─── TASK INPUTS

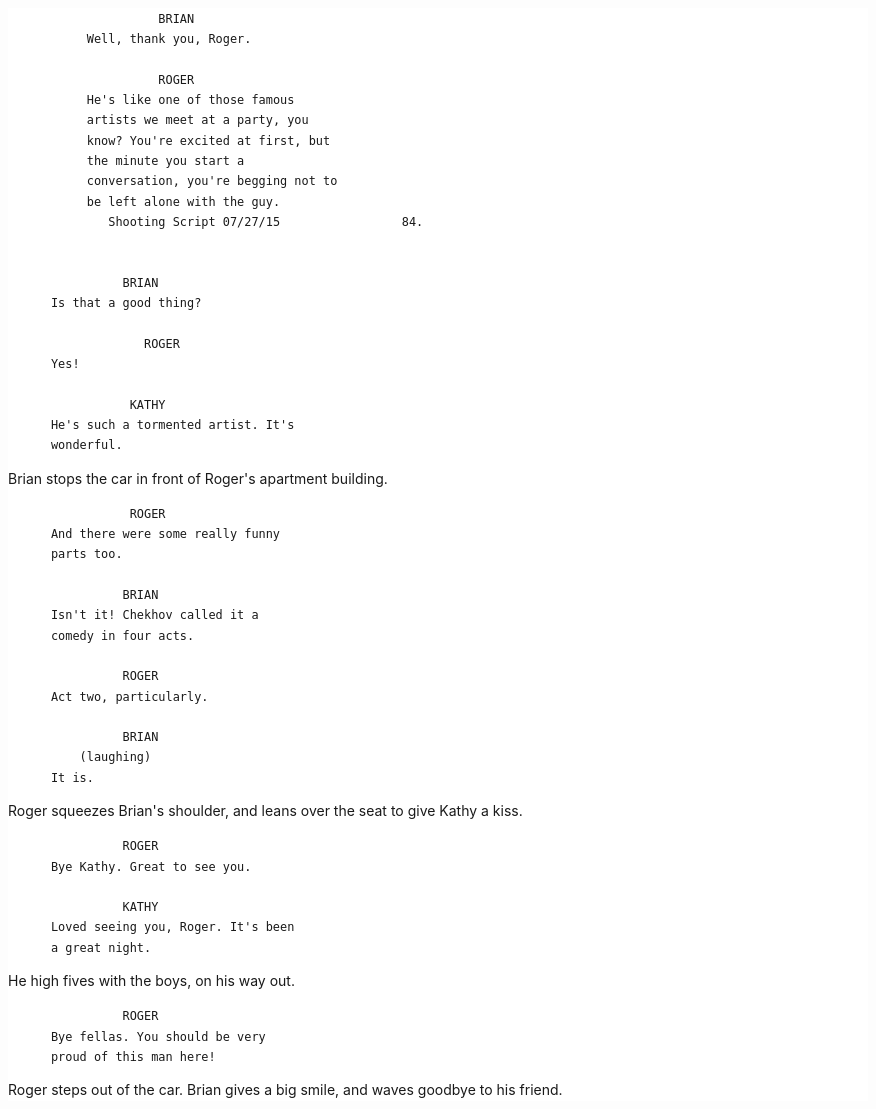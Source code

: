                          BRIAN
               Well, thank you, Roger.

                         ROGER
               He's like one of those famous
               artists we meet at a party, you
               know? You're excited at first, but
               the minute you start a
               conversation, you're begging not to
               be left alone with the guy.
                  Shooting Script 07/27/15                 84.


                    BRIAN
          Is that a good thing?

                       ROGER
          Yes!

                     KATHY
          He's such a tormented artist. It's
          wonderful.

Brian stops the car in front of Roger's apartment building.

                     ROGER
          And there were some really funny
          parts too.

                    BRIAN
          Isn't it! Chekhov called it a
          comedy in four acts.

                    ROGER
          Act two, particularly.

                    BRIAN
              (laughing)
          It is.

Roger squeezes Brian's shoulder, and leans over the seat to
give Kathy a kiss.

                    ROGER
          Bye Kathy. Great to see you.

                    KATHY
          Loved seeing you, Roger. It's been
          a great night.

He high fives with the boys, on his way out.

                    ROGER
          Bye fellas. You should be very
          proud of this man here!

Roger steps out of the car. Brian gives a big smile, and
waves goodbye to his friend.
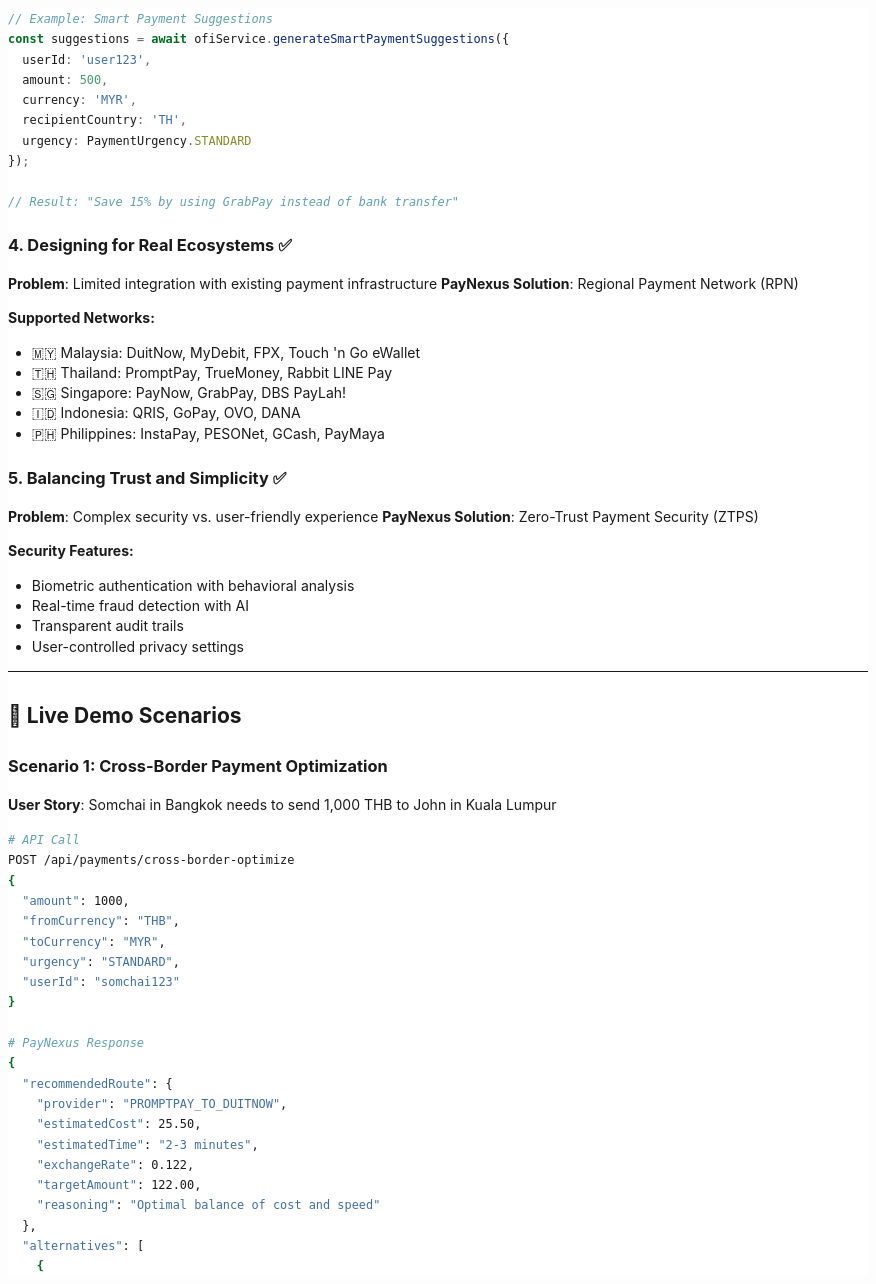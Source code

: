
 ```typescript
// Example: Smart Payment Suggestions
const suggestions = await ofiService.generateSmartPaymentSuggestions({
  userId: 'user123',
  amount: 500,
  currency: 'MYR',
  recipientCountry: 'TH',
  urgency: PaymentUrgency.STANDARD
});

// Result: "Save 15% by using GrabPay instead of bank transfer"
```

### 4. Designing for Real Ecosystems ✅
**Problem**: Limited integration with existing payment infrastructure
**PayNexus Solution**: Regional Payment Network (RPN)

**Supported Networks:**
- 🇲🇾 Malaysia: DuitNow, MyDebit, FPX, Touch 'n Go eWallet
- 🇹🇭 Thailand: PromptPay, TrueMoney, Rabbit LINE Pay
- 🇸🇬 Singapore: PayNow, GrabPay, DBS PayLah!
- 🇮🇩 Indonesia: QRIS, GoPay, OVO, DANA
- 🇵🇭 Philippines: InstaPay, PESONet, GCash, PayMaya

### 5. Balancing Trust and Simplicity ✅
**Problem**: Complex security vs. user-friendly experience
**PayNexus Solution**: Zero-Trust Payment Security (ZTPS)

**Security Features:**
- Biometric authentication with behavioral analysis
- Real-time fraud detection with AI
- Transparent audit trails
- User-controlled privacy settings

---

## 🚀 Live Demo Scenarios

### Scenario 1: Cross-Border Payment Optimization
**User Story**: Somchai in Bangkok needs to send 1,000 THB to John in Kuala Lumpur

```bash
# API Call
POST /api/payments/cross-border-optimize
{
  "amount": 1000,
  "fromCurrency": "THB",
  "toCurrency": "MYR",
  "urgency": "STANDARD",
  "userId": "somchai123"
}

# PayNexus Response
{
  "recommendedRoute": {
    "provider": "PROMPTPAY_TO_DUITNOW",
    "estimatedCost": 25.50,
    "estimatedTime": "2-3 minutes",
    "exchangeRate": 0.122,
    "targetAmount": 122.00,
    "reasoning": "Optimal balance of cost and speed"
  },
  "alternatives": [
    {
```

──────

__WHAT TO PRODUCE__.
Copy each line of the material where "PayNexus" is found.

__SOLUTION FOR THIS TASK__.
**PayNexus Solution**: Regional Payment Network (RPN)
**PayNexus Solution**: Zero-Trust Payment Security (ZTPS)
# PayNexus Response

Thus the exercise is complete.